The number of diabetic retinopathy (DR) patients is increasing every year, and this causes a public health problem. Therefore, regular diagnosis of diabetes patients is necessary to avoid the progression of DR stages to advanced stages that lead to blindness. Manual diagnosis requires effort and expertise and is prone to errors and differing expert diagnoses. Therefore, artificial intelligence techniques help doctors make a proper diagnosis and resolve different opinions. This study developed three approaches, each with two systems, for early diagnosis of DR disease progression. All colour fundus images have been subjected to image enhancement and increasing contrast ROI through filters.

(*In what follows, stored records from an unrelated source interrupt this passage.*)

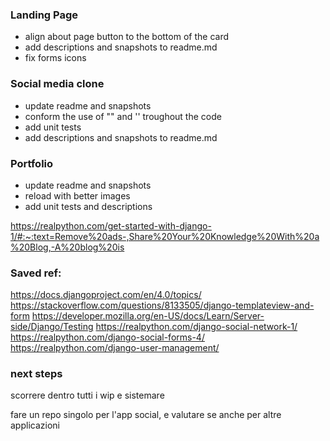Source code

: ### Landing Page
- align about page button to the bottom of the card
- add descriptions and snapshots to readme.md
- fix forms icons

### Social media clone
- update readme and snapshots
- conform the use of "" and '' troughout the code
- add unit tests
- add descriptions and snapshots to readme.md

### Portfolio
- update readme and snapshots
- reload with better images
- add unit tests and descriptions

https://realpython.com/get-started-with-django-1/#:~:text=Remove%20ads-,Share%20Your%20Knowledge%20With%20a%20Blog,-A%20blog%20is

### Saved ref:
https://docs.djangoproject.com/en/4.0/topics/ 
https://stackoverflow.com/questions/8133505/django-templateview-and-form
https://developer.mozilla.org/en-US/docs/Learn/Server-side/Django/Testing
https://realpython.com/django-social-network-1/ 
https://realpython.com/django-social-forms-4/
https://realpython.com/django-user-management/

### next steps
scorrere dentro tutti i wip e sistemare

fare un repo singolo per l'app social, e valutare se anche per altre applicazioni

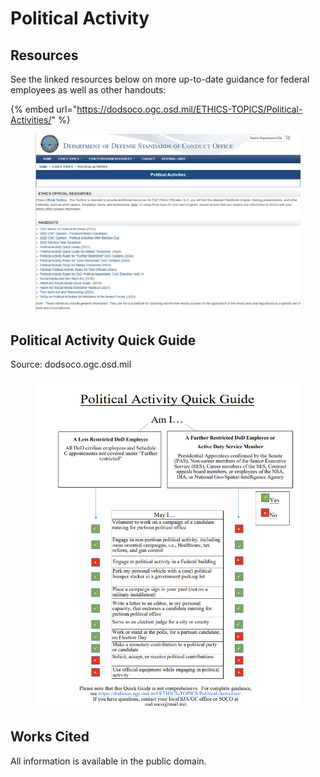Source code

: # Political Activity

## Resources

See the linked resources below on more up-to-date guidance for federal employees as well as other handouts:

{% embed url="https://dodsoco.ogc.osd.mil/ETHICS-TOPICS/Political-Activities/" %}

<figure><img src="../../../.gitbook/assets/image (1) (1) (1).png" alt=""><figcaption></figcaption></figure>

## Political Activity Quick Guide

Source: dodsoco.ogc.osd.mil

<figure><img src="../../../.gitbook/assets/image (1) (1).png" alt=""><figcaption></figcaption></figure>

## Works Cited

All information is available in the public domain.

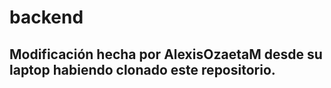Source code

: # backend

## Modificación hecha por AlexisOzaetaM desde su laptop habiendo clonado este repositorio.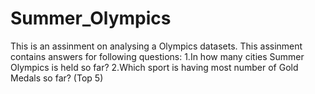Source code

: # Summer_Olympics

This is an assinment on analysing a Olympics datasets. This assinment contains answers for following questions:
1.In how many cities Summer Olympics is held so far?
2.Which sport is having most number of Gold Medals so far? (Top 5)
 
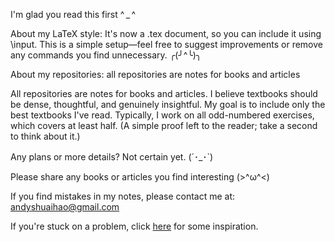I'm glad you read this first ^ _ ^ 

About my LaTeX style: It's now a .tex document, so you can include it using \input. This is a simple setup—feel free to suggest improvements or remove any commands you find unnecessary. ╭(╯^╰)╮

About my repositories: all repositories are notes for books and articles 

All repositories are notes for books and articles. I believe textbooks should be dense, thoughtful, and genuinely insightful. My goal is to include only the best textbooks I've read. Typically, I work on all odd-numbered exercises, which covers at least half. (A simple proof left to the reader; take a second to think about it.)

Any plans or more details? Not certain yet. (´･_･`)

Please share any books or articles you find interesting (>^ω^<)

If you find mistakes in my notes, please contact me at: andyshuaihao@gmail.com

If you're stuck on a problem, click [here](https://www.theproofistrivial.com/) for some inspiration. 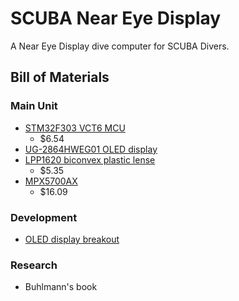 # SCUBA Near Eye Display

A Near Eye Display dive computer for SCUBA Divers.

## Bill of Materials

### Main Unit
- [STM32F303 VCT6 MCU](http://www.digikey.com/product-detail/en/stmicroelectronics/STM32F303VCT6/497-13233-ND/3598127)
    - $6.54
- [UG-2864HWEG01 OLED display](https://cdn-shop.adafruit.com/datasheets/UG-2864HSWEG01.pdf)
- [LPP1620 biconvex plastic lense](http://www.knightoptical.com/stock/optical-components/uvvisnir-optics/lenses/plastic-lenses/plastic-lenses-singlets/plastic-lens-1600mm-dia-2000mm-fl-biconvex/)
    - $5.35
- [MPX5700AX](http://www.digikey.com/product-search/en?mpart=MPX5700AP&vendor=375)
    - $16.09

### Development
- [OLED display breakout](http://www.digikey.com/product-detail/en/adafruit-industries-llc/326/1528-1220-ND/5353680)

### Research
- Buhlmann's book
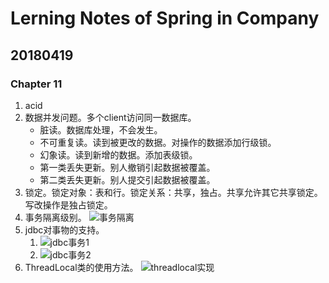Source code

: # Lerning Notes of Spring in Company

## 20180419
### Chapter 11
1. acid
2. 数据并发问题。多个client访问同一数据库。
    - 脏读。数据库处理，不会发生。
    - 不可重复读。读到被更改的数据。对操作的数据添加行级锁。
    - 幻象读。读到新增的数据。添加表级锁。
    - 第一类丢失更新。别人撤销引起数据被覆盖。
    - 第二类丢失更新。别人提交引起数据被覆盖。
3. 锁定。锁定对象：表和行。锁定关系：共享，独占。共享允许其它共享锁定。写改操作是独占锁定。
4. 事务隔离级别。
    ![事务隔离](https://ws1.sinaimg.cn/large/e2989da6ly1fqi66tex4ej20z009baez.jpg)
5. jdbc对事物的支持。
    1. ![jdbc事务1](https://ws1.sinaimg.cn/large/e2989da6ly1fqi69wr75jj20za0jkkd4.jpg)
    2. ![jdbc事务2](https://ws1.sinaimg.cn/large/e2989da6ly1fqi6amonw2j20zj0dftny.jpg)
6. ThreadLocal类的使用方法。
    ![threadlocal实现](https://ws1.sinaimg.cn/large/e2989da6ly1fqi6xc2r9wj20hc0kqn9x.jpg)









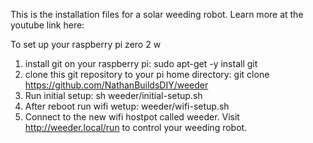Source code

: This is the installation files for a solar weeding robot.
Learn more at the youtube link here: 

To set up your raspberry pi zero 2 w 
1. install git on your raspberry pi: sudo apt-get -y install git
2. clone this git repository to your pi home directory: git clone https://github.com/NathanBuildsDIY/weeder
3. Run initial setup: sh weeder/initial-setup.sh
4. After reboot run wifi wetup: weeder/wifi-setup.sh
5. Connect to the new wifi hostpot called weeder.  Visit http://weeder.local/run to control your weeding robot.
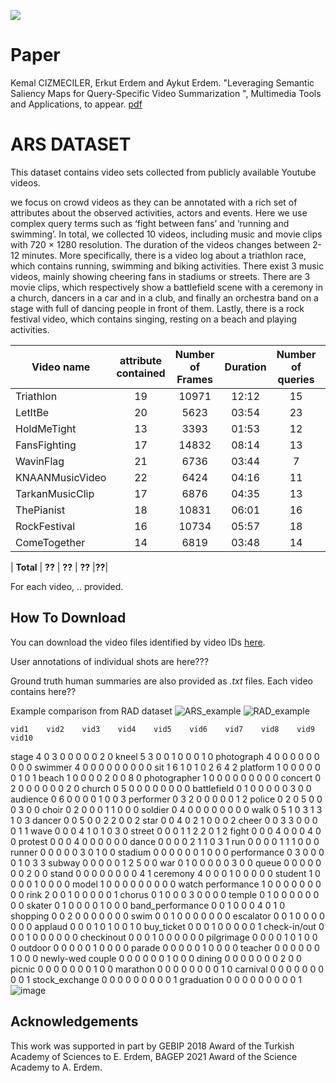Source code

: ![](teaserV8.png)

# Paper
Kemal CIZMECILER, Erkut Erdem and Aykut Erdem. "Leveraging Semantic Saliency Maps for Query-Specific Video Summarization ", Multimedia Tools and Applications, to appear.
[pdf](https://vision.cs.hacettepe.edu.tr/publication/fulltext/?.pdf)

# ARS DATASET
This dataset contains video sets collected from publicly available Youtube videos. 

we focus on crowd videos as they can be annotated with a rich set of attributes about the observed activities, actors and events. Here we use complex query terms such as ‘fight between fans’ and ‘running and swimming’. In total, we collected 10 videos, including music and movie clips with 720 × 1280 resolution. The duration of the videos changes
between 2-12 minutes. More specifically, there is a video log about a triathlon race, which contains running, swimming and biking activities. There exist 3 music videos, mainly showing cheering fans in stadiums or streets. There are 3 movie clips, which respectively show a battlefield scene with a ceremony in a church, dancers in a car and in a club, and finally an orchestra band on a stage with full of dancing people in front of them. Lastly, there is a rock festival video, which contains singing, resting on a beach and playing activities.



| Video name | attribute contained | Number of Frames | Duration | Number of queries | Shots Contained 
|-------------|:---------------:|:--------------------:|:----------------:|:----------------:|:----------------:|
| Triathlon   | 19            | 10971                  | 12:12            |15|  82|
| LetItBe   | 20              | 5623                  | 03:54            |23|  75|
| HoldMeTight   | 13              | 3393                  | 01:53            |12| 37|
| FansFighting   | 17             | 14832                  | 08:14            |13|  48|
| WavinFlag   | 21             | 6736                  | 03:44            |7|  45|
| KNAANMusicVideo   | 22             | 6424                  | 04:16            |11|  70|
| TarkanMusicClip   | 17             | 6876                  | 04:35            |13| 81|
| ThePianist   | 18             | 10831                  | 06:01            |16|  59|
| RockFestival   | 16             | 10734                  | 05:57            |18|  42|
| ComeTogether   | 14             | 6819                  | 03:48            |14|  38|

| **Total**   | **??**         | **??**             | **??**       |**??**|

For each video, .. provided.

## How To Download

You can download the video files identified by video IDs [here](??).





 

User annotations of individual shots are here???

Ground truth human summaries are also provided as *.txt* files. Each video contains here??

Example comparison from RAD dataset
![ARS_example](https://user-images.githubusercontent.com/2372136/125176190-35671400-e1da-11eb-9243-128a4fe4a4b5.png)
![RAD_example](https://user-images.githubusercontent.com/2372136/125176191-36984100-e1da-11eb-8788-4c309c2d2c27.png)



	vid1	vid2	vid3	vid4	vid5	vid6	vid7	vid8	vid9	vid10
stage	4	0	3	0	0	0	0	0	2	0
kneel	5	3	0	0	1	0	0	0	1	0
photograph	4	0	0	0	0	0	0	0	0	0
swimmer	4	0	0	0	0	0	0	0	0	0
sit	1	6	1	0	1	0	2	6	4	2
platform	1	0	0	0	0	0	0	1	0	1
beach	1	0	0	0	0	2	0	0	8	0
photographer	1	0	0	0	0	0	0	0	0	0
concert	0	2	0	0	0	0	0	0	2	0
church	0	5	0	0	0	0	0	0	0	0
battlefield	0	1	0	0	0	0	0	3	0	0
audience	0	6	0	0	0	0	1	0	0	3
performer	0	3	2	0	0	0	0	0	1	2
police	0	2	0	5	0	0	0	3	0	0
choir	0	2	0	0	0	1	1	0	0	0
soldier	0	4	0	0	0	0	0	0	0	0
walk	0	5	1	0	3	1	3	1	0	3
dancer	0	0	5	0	0	2	2	0	0	2
star	0	0	4	0	2	1	0	0	0	2
cheer	0	0	3	3	0	0	0	0	1	1
wave	0	0	0	4	1	0	1	0	3	0
street	0	0	0	1	1	2	2	0	1	2
fight	0	0	0	4	0	0	0	4	0	0
protest	0	0	0	4	0	0	0	0	0	0
dance	0	0	0	0	2	1	1	0	3	1
run	0	0	0	0	1	1	1	0	0	0
runner	0	0	0	0	0	3	0	1	0	0
stadium	0	0	0	0	0	0	1	0	0	0
performance	0	3	0	0	0	0	1	0	3	3
subway	0	0	0	0	0	1	2	5	0	0
war	0	1	0	0	0	0	0	3	0	0
queue	0	0	0	0	0	0	0	2	0	0
stand	0	0	0	0	0	0	0	0	4	1
ceremony	4	0	0	0	1	0	0	0	0	0
student	1	0	0	0	0	1	0	0	0	0
model	1	0	0	0	0	0	0	0	0	0
watch performance	1	0	0	0	0	0	0	0	0	0
rink	2	0	0	1	0	0	0	0	0	1
chorus	0	1	0	0	0	3	0	0	0	0
temple	0	1	0	0	0	0	0	0	0	0
skater	0	1	0	0	0	0	1	0	0	0
band_performance	0	0	1	0	0	0	4	0	1	0
shopping	0	0	2	0	0	0	0	0	0	0
swim	0	0	1	0	0	0	0	0	0	0
escalator	0	0	1	0	0	0	0	0	0	0
applaud	0	0	0	1	0	1	0	0	1	0
buy_ticket	0	0	0	1	0	0	0	0	0	1
check-in/out	0	0	0	1	0	0	0	0	0	0
checkinout	0	0	0	1	0	0	0	0	0	0
pilgrimage	0	0	0	0	1	0	1	0	0	0
outdoor	0	0	0	0	0	1	0	0	0	0
parade	0	0	0	0	0	1	0	0	0	0
teacher	0	0	0	0	0	0	1	0	0	0
newly-wed couple	0	0	0	0	0	0	1	0	0	0
dining	0	0	0	0	0	0	0	2	0	0
picnic	0	0	0	0	0	0	0	1	0	0
marathon	0	0	0	0	0	0	0	0	1	0
carnival	0	0	0	0	0	0	0	0	0	1
stock_exchange	0	0	0	0	0	0	0	0	0	1
graduation	0	0	0	0	0	0	0	0	0	1
![image](https://user-images.githubusercontent.com/2372136/125176492-7cee9f80-e1dc-11eb-9e8e-7c5a4d6a16e6.png)




## Acknowledgements

This work was supported in part by GEBIP 2018 Award of the Turkish Academy of Sciences to E. Erdem, BAGEP 2021 Award of the Science Academy to A. Erdem.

All features extracted by the DenseNet-121 and AlexNet (Dense-121 and Alex) were fed to the Principal Component Analysis (PCA) method to select important features and reduce their dimensions. The first approach is to DR image analysis for early prediction of DR disease progression by Artificial Neural Network (ANN) with selected, low-dimensional features of Dense-121 and Alex models. The second approach is to DR image analysis for early prediction of DR disease progression is by integrating important and low-dimensional features of Dense-121 and Alex models before and after PCA. The third approach is to DR image analysis for early prediction of DR disease progression by ANN with the radiomic features. The radiomic features are a combination of the features of the CNN models (Dense-121 and Alex) separately with the handcrafted features extracted by Discrete Wavelet Transform (DWT), Local Binary Pattern (LBP), Fuzzy colour histogram (FCH), and Gray Level Co-occurrence Matrix (GLCM) methods. With the radiomic features of the Alex model and the handcrafted features, ANN reached a sensitivity of 97.92%, an AUC of 99.56%, an accuracy of 99.1%, a specificity of 99.4% and a precision of 99.06%.